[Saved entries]

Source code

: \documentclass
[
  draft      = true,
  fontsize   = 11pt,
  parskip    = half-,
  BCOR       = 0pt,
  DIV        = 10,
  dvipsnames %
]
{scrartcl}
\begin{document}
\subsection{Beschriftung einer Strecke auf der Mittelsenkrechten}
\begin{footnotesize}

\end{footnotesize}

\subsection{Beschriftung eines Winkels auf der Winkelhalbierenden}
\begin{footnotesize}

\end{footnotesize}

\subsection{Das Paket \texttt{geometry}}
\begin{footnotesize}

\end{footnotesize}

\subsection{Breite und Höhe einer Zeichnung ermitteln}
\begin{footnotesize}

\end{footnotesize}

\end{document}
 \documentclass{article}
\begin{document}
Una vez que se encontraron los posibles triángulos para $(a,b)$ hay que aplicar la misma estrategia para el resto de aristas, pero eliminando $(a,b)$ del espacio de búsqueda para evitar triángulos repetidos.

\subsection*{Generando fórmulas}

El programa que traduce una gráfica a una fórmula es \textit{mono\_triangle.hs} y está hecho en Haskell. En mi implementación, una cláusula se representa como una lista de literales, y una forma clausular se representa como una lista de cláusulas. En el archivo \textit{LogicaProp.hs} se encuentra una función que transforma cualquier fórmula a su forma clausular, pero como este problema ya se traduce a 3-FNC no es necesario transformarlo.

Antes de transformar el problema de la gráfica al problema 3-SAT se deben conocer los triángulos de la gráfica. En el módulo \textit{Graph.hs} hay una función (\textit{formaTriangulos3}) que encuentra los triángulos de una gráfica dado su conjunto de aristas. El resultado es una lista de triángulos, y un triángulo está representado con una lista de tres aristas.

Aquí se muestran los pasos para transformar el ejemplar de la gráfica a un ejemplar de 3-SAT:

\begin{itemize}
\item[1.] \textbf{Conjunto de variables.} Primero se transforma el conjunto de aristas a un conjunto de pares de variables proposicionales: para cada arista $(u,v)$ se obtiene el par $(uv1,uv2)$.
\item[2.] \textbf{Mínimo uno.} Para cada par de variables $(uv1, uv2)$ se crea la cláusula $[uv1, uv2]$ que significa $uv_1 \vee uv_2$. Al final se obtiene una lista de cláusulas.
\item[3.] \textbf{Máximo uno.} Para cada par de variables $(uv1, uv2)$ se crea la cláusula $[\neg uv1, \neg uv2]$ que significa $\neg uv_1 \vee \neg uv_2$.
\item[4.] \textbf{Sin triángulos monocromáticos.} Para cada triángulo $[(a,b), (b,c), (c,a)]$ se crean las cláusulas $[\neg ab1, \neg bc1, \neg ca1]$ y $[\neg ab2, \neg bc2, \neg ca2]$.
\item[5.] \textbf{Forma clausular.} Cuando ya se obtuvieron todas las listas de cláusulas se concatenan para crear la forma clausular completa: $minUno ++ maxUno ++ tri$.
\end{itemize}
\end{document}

#### [Assigned task]
Each record above should be reproduced in full, exactly as it stands.

#### [Written answer]
Source code

: \documentclass
[
  draft      = true,
  fontsize   = 11pt,
  parskip    = half-,
  BCOR       = 0pt,
  DIV        = 10,
  dvipsnames %
]
{scrartcl}
\begin{document}
\subsection{Beschriftung einer Strecke auf der Mittelsenkrechten}
\begin{footnotesize}

\end{footnotesize}

\subsection{Beschriftung eines Winkels auf der Winkelhalbierenden}
\begin{footnotesize}

\end{footnotesize}

\subsection{Das Paket \texttt{geometry}}
\begin{footnotesize}

\end{footnotesize}

\subsection{Breite und Höhe einer Zeichnung ermitteln}
\begin{footnotesize}

\end{footnotesize}

\end{document}
 \documentclass{article}
\begin{document}
Una vez que se encontraron los posibles triángulos para $(a,b)$ hay que aplicar la misma estrategia para el resto de aristas, pero eliminando $(a,b)$ del espacio de búsqueda para evitar triángulos repetidos.

\subsection*{Generando fórmulas}

El programa que traduce una gráfica a una fórmula es \textit{mono\_triangle.hs} y está hecho en Haskell. En mi implementación, una cláusula se representa como una lista de literales, y una forma clausular se representa como una lista de cláusulas. En el archivo \textit{LogicaProp.hs} se encuentra una función que transforma cualquier fórmula a su forma clausular, pero como este problema ya se traduce a 3-FNC no es necesario transformarlo.

Antes de transformar el problema de la gráfica al problema 3-SAT se deben conocer los triángulos de la gráfica. En el módulo \textit{Graph.hs} hay una función (\textit{formaTriangulos3}) que encuentra los triángulos de una gráfica dado su conjunto de aristas. El resultado es una lista de triángulos, y un triángulo está representado con una lista de tres aristas.

Aquí se muestran los pasos para transformar el ejemplar de la gráfica a un ejemplar de 3-SAT:

\begin{itemize}
\item[1.] \textbf{Conjunto de variables.} Primero se transforma el conjunto de aristas a un conjunto de pares de variables proposicionales: para cada arista $(u,v)$ se obtiene el par $(uv1,uv2)$.
\item[2.] \textbf{Mínimo uno.} Para cada par de variables $(uv1, uv2)$ se crea la cláusula $[uv1, uv2]$ que significa $uv_1 \vee uv_2$. Al final se obtiene una lista de cláusulas.
\item[3.] \textbf{Máximo uno.} Para cada par de variables $(uv1, uv2)$ se crea la cláusula $[\neg uv1, \neg uv2]$ que significa $\neg uv_1 \vee \neg uv_2$.
\item[4.] \textbf{Sin triángulos monocromáticos.} Para cada triángulo $[(a,b), (b,c), (c,a)]$ se crean las cláusulas $[\neg ab1, \neg bc1, \neg ca1]$ y $[\neg ab2, \neg bc2, \neg ca2]$.
\item[5.] \textbf{Forma clausular.} Cuando ya se obtuvieron todas las listas de cláusulas se concatenan para crear la forma clausular completa: $minUno ++ maxUno ++ tri$.
\end{itemize}
\end{document}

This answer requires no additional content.